Ajoutons, pour finir, un dernier trait.

Dans les pays de vie publique, le citoyen est inviolable; c'est-à-dire que ses biens, son honneur, sa liberté et sa personne, sont à l'abri de loute atteinte arbitraire, et que, protégé à la fois par une législation

souveraine et une invincible opinion, la loi seule dispose de lui; non pas une loi morte, mais la loi vivante dans une magistrature qui ellemême est indépendante de tout, excepté de ses devoirs. Cette sécurité profonde, que le crime seul peut troubler, élève les caractères. Chacun se sent chez soi serviteur du juste par une obéissance honorable, mais tout-puissant contre les erreurs du pouvoir, quel qu'il soit. Un noble respect de la chose publique, un dévouement sincère pour une autorité qui ne peut pas le mal, naissent de cette confiance en soimême. La patrie tout entière respire à l'aise sur le sol que Dieu lui a donné; les injustices ou tels maux qui la traversent encore ne sont plus que des accidents attachés aux choses humaines, semblables à ces nuages qui passent sur le ciel dans les climats les plus fortunés. Combien il en est autrement dans les pays de vie privée! La loi elle-même s'y abaisse devant le caprice d'une volonté qui ne peut pas être prévue; la magistrature, mobile et dépendante, y obéit à d'autres ordres que ceux de la justice; et chacun, averti que son sort est entre les mains d'un seul homme, se retire dans une crainte qui domine ses actes, ses paroles, et jusqu'à sa pensée. Le plus bas des sentiments, la peur, devient l'âme de ce peuple. L'hypocrisie se glisse derrière la peur, pour la diminuer ; l'adulation, pour la dissimuler.

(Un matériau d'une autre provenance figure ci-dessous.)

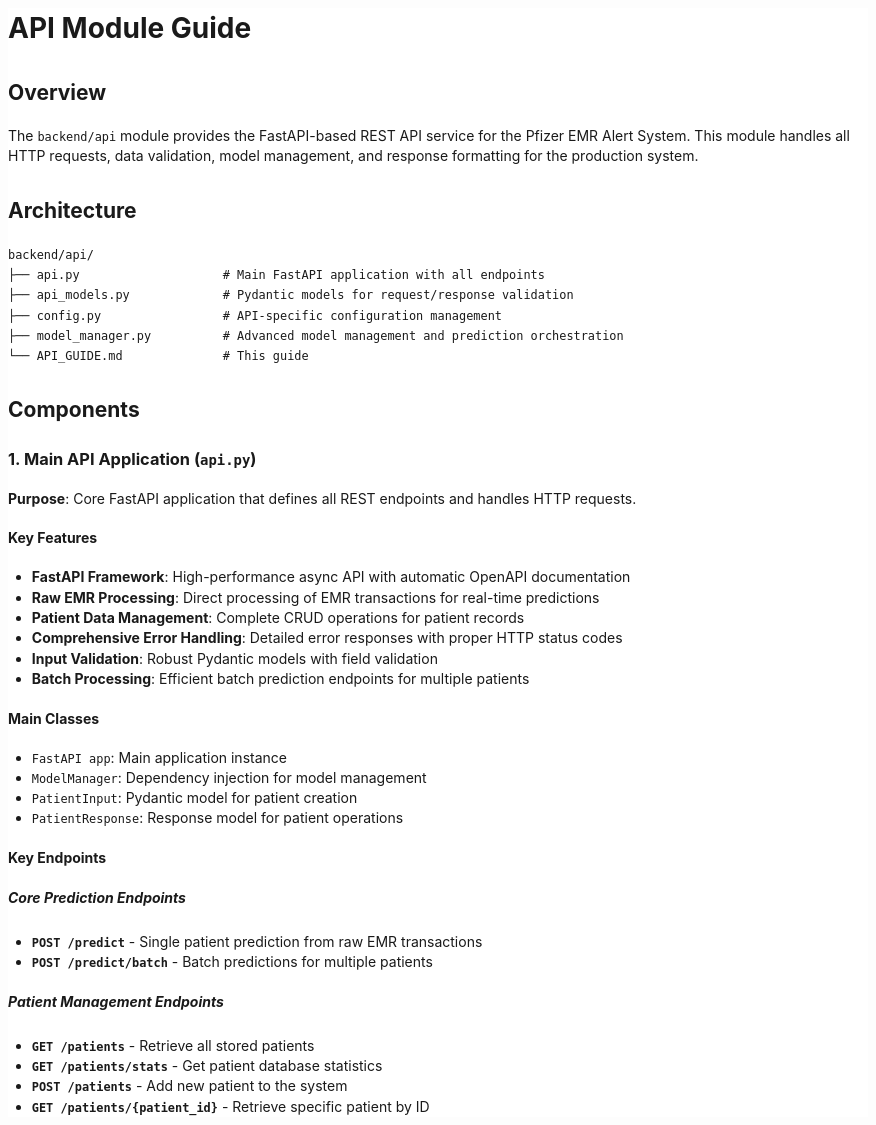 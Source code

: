 # API Module Guide

## Overview

The `backend/api` module provides the FastAPI-based REST API service for the Pfizer EMR Alert System. This module handles all HTTP requests, data validation, model management, and response formatting for the production system.

## Architecture

```
backend/api/
├── api.py                    # Main FastAPI application with all endpoints
├── api_models.py             # Pydantic models for request/response validation
├── config.py                 # API-specific configuration management
├── model_manager.py          # Advanced model management and prediction orchestration
└── API_GUIDE.md              # This guide
```

## Components

### 1. Main API Application (`api.py`)

**Purpose**: Core FastAPI application that defines all REST endpoints and handles HTTP requests.

#### Key Features
- **FastAPI Framework**: High-performance async API with automatic OpenAPI documentation
- **Raw EMR Processing**: Direct processing of EMR transactions for real-time predictions
- **Patient Data Management**: Complete CRUD operations for patient records
- **Comprehensive Error Handling**: Detailed error responses with proper HTTP status codes
- **Input Validation**: Robust Pydantic models with field validation
- **Batch Processing**: Efficient batch prediction endpoints for multiple patients

#### Main Classes
- `FastAPI app`: Main application instance
- `ModelManager`: Dependency injection for model management
- `PatientInput`: Pydantic model for patient creation
- `PatientResponse`: Response model for patient operations

#### Key Endpoints

##### Core Prediction Endpoints
- **`POST /predict`** - Single patient prediction from raw EMR transactions
- **`POST /predict/batch`** - Batch predictions for multiple patients

##### Patient Management Endpoints
- **`GET /patients`** - Retrieve all stored patients
- **`GET /patients/stats`** - Get patient database statistics
- **`POST /patients`** - Add new patient to the system
- **`GET /patients/{patient_id}`** - Retrieve specific patient by ID
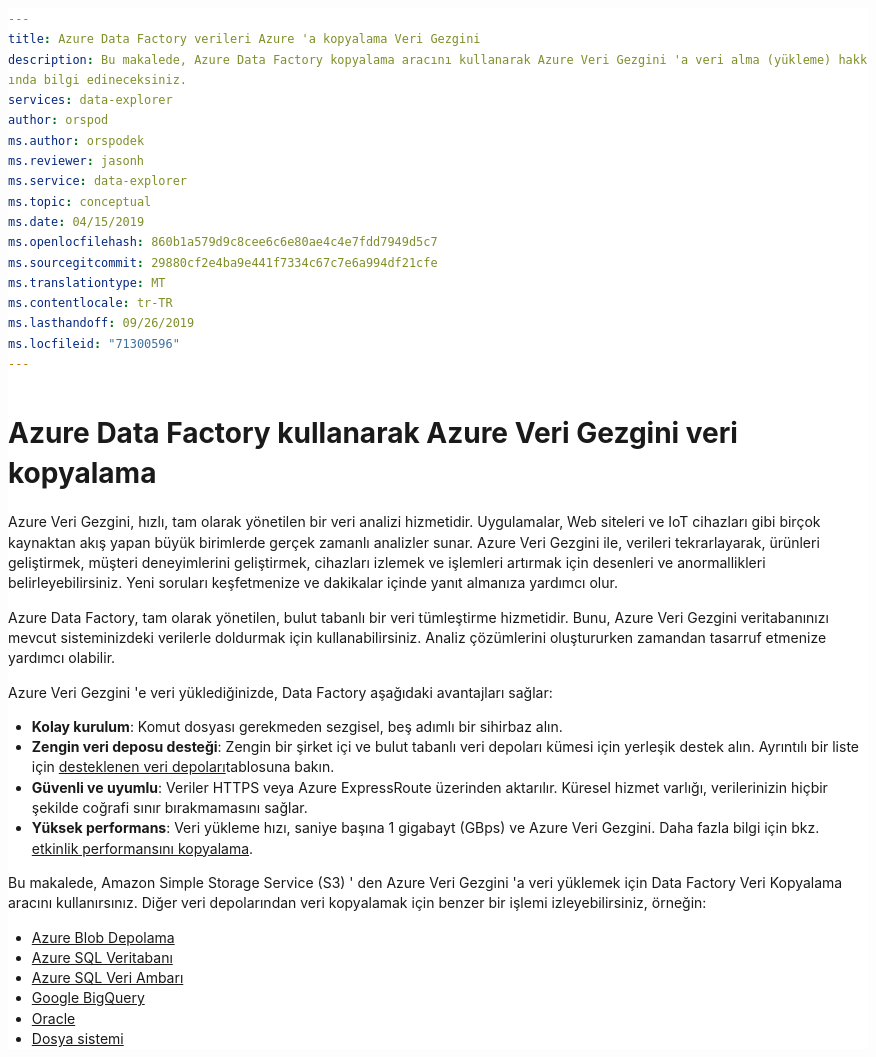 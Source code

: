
 ```yaml
---
title: Azure Data Factory verileri Azure 'a kopyalama Veri Gezgini
description: Bu makalede, Azure Data Factory kopyalama aracını kullanarak Azure Veri Gezgini 'a veri alma (yükleme) hakkında bilgi edineceksiniz.
services: data-explorer
author: orspod
ms.author: orspodek
ms.reviewer: jasonh
ms.service: data-explorer
ms.topic: conceptual
ms.date: 04/15/2019
ms.openlocfilehash: 860b1a579d9c8cee6c6e80ae4c4e7fdd7949d5c7
ms.sourcegitcommit: 29880cf2e4ba9e441f7334c67c7e6a994df21cfe
ms.translationtype: MT
ms.contentlocale: tr-TR
ms.lasthandoff: 09/26/2019
ms.locfileid: "71300596"
---
```

# <a name="copy-data-to-azure-data-explorer-by-using-azure-data-factory"></a>Azure Data Factory kullanarak Azure Veri Gezgini veri kopyalama 

Azure Veri Gezgini, hızlı, tam olarak yönetilen bir veri analizi hizmetidir. Uygulamalar, Web siteleri ve IoT cihazları gibi birçok kaynaktan akış yapan büyük birimlerde gerçek zamanlı analizler sunar. Azure Veri Gezgini ile, verileri tekrarlayarak, ürünleri geliştirmek, müşteri deneyimlerini geliştirmek, cihazları izlemek ve işlemleri artırmak için desenleri ve anormallikleri belirleyebilirsiniz. Yeni soruları keşfetmenize ve dakikalar içinde yanıt almanıza yardımcı olur. 

Azure Data Factory, tam olarak yönetilen, bulut tabanlı bir veri tümleştirme hizmetidir. Bunu, Azure Veri Gezgini veritabanınızı mevcut sisteminizdeki verilerle doldurmak için kullanabilirsiniz. Analiz çözümlerini oluştururken zamandan tasarruf etmenize yardımcı olabilir.

Azure Veri Gezgini 'e veri yüklediğinizde, Data Factory aşağıdaki avantajları sağlar:

* **Kolay kurulum**: Komut dosyası gerekmeden sezgisel, beş adımlı bir sihirbaz alın.
* **Zengin veri deposu desteği**: Zengin bir şirket içi ve bulut tabanlı veri depoları kümesi için yerleşik destek alın. Ayrıntılı bir liste için [desteklenen veri depoları](/azure/data-factory/copy-activity-overview#supported-data-stores-and-formats)tablosuna bakın.
* **Güvenli ve uyumlu**: Veriler HTTPS veya Azure ExpressRoute üzerinden aktarılır. Küresel hizmet varlığı, verilerinizin hiçbir şekilde coğrafi sınır bırakmamasını sağlar.
* **Yüksek performans**: Veri yükleme hızı, saniye başına 1 gigabayt (GBps) ve Azure Veri Gezgini. Daha fazla bilgi için bkz. [etkinlik performansını kopyalama](/azure/data-factory/copy-activity-performance).

Bu makalede, Amazon Simple Storage Service (S3) ' den Azure Veri Gezgini 'a veri yüklemek için Data Factory Veri Kopyalama aracını kullanırsınız. Diğer veri depolarından veri kopyalamak için benzer bir işlemi izleyebilirsiniz, örneğin:
* [Azure Blob Depolama](/azure/data-factory/connector-azure-blob-storage)
* [Azure SQL Veritabanı](/azure/data-factory/connector-azure-sql-database)
* [Azure SQL Veri Ambarı](/azure/data-factory/connector-azure-sql-data-warehouse)
* [Google BigQuery](/azure/data-factory/connector-google-bigquery)
* [Oracle](/azure/data-factory/connector-oracle)
* [Dosya sistemi](/azure/data-factory/connector-file-system)
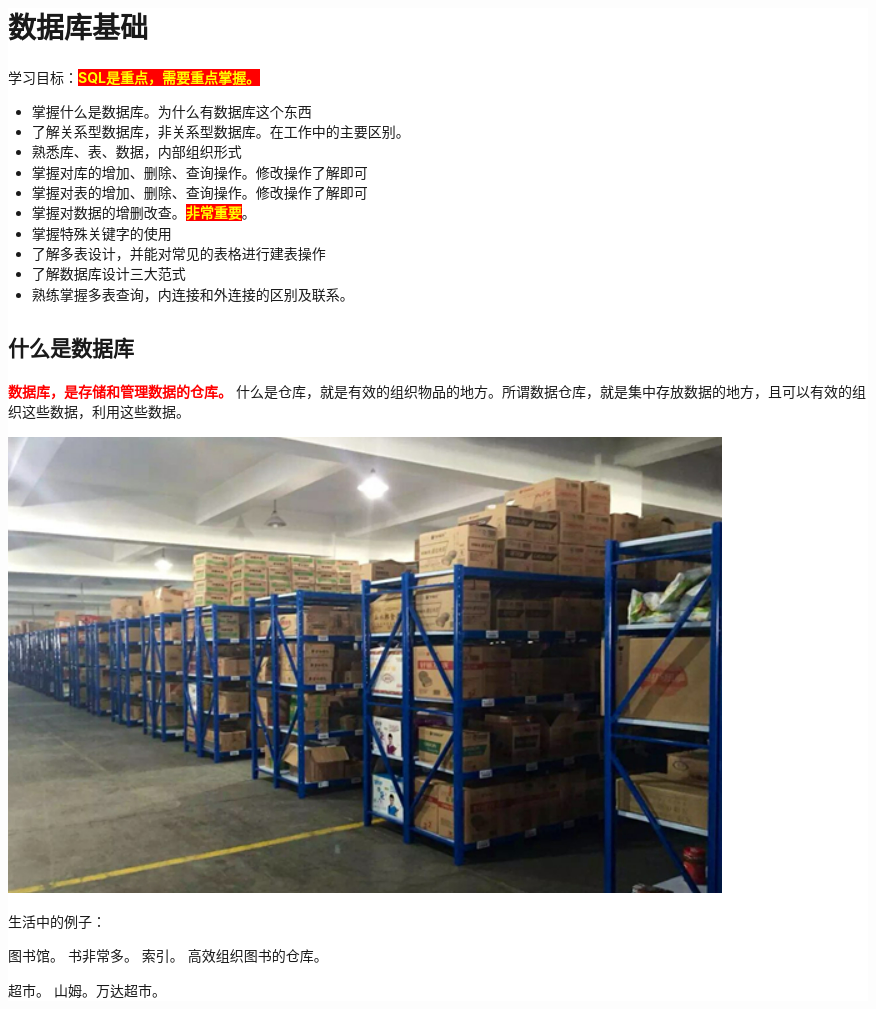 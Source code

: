 # 数据库基础

学习目标：<span style=color:yellow;background:red>**SQL是重点，需要重点掌握。**</span>

- 掌握什么是数据库。为什么有数据库这个东西
- 了解关系型数据库，非关系型数据库。在工作中的主要区别。
- 熟悉库、表、数据，内部组织形式
- 掌握对库的增加、删除、查询操作。修改操作了解即可
- 掌握对表的增加、删除、查询操作。修改操作了解即可
- 掌握对数据的增删改查。<span style=color:yellow;background:red>**非常重要**</span>。
- 掌握特殊关键字的使用
- 了解多表设计，并能对常见的表格进行建表操作
- 了解数据库设计三大范式
- 熟练掌握多表查询，内连接和外连接的区别及联系。

## 什么是数据库

<font color=red><b>数据库，是存储和管理数据的仓库。</b></font>
什么是仓库，就是有效的组织物品的地方。所谓数据仓库，就是集中存放数据的地方，且可以有效的组织这些数据，利用这些数据。

![](image/仓库.png)

生活中的例子： 

图书馆。 书非常多。 索引。  高效组织图书的仓库。

超市。   山姆。万达超市。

Entre ces trois vices qui s'invitent et se justifient l'un par l'autre, les cœurs s'avilissent, les caractères tombent; il ne reste debout que la servitude, et de certain que le mépris.

Voilà, messieurs, en peu de mots, où la vie privée, quand elle est toute seule, conduit les nations. L'homme est un être complexe : il a reçu de Dieu un corps qui lui donne la vie naturelle, une intelligence qui lui commande la vie intellectuelle, une âme qui l'élève à la vie religieuse, une famille qui lui permet la vie domestique; mais il a reçu aussi de la même main une patrie, le droit et la nécessité de vivre en commun avec ses semblables; et il ne peut abdiquer cette vie, pas plus qu'aucune autre, sans déchoir de lui-même et se vouer à une infaillible dégradation, qui est l'instrument et le précurseur de la mort. Quand donc on accuse le christianisme d'avoir étouffé la vie publique sous la vie privée, on lui porte incontestablement un coup profond, puisque c'est l'accuser d'être dans le genre humain le propagateur de la cupidité, de la corruption des mœurs et de l'avilissement des caractères.

J'affirme d'avance qu'il n'en peut être ainsi; je suis certain, avant tout regard jeté au dehors, qu'un principe de vie fondé sur l'Evangile ne peut amener de tels résultats, et que la vie des chrétiens, honorable et utile dans l'ordre privé, l'a été aussi dans l'ordre public.

Recourons à l'histoire; c'est elle qui doit nous juger. Depuis JésusChrist, l'histoire n'a que deux pages: l'Orient et l'Occident. La page

de l'Orient est courte. Jamais l'Orient n'a pu arriver à la vie publique. Mélange impur des traditions asiatiques et de la décadence grecque, il a langui mille ans, de Constantin à Mahomet II, entre des sophistes, des eunuques et des baladins; et après, avoir enfanté un schisme inepte, lui qui avait vu naître la vérité, il est tombé de tout le poids de sa bassesse entre les mains de l'étranger. Le Koran, son vainqueur, le tient à ses pieds; et, incapable lui-même d'en régénérer la poussière, il continue sous une autre forme la lamentable destinée de cette partie du monde, la première en beauté et depuis trop longtemps la première en malheurs. Dieu a voulu nous montrer, par ce solennel exemple, que la vie chrétienne elle-même, là où la vie publique n'existe pas, ne peut éviter tôt ou tard les désolations du schisme et la captivité de sa doctrine.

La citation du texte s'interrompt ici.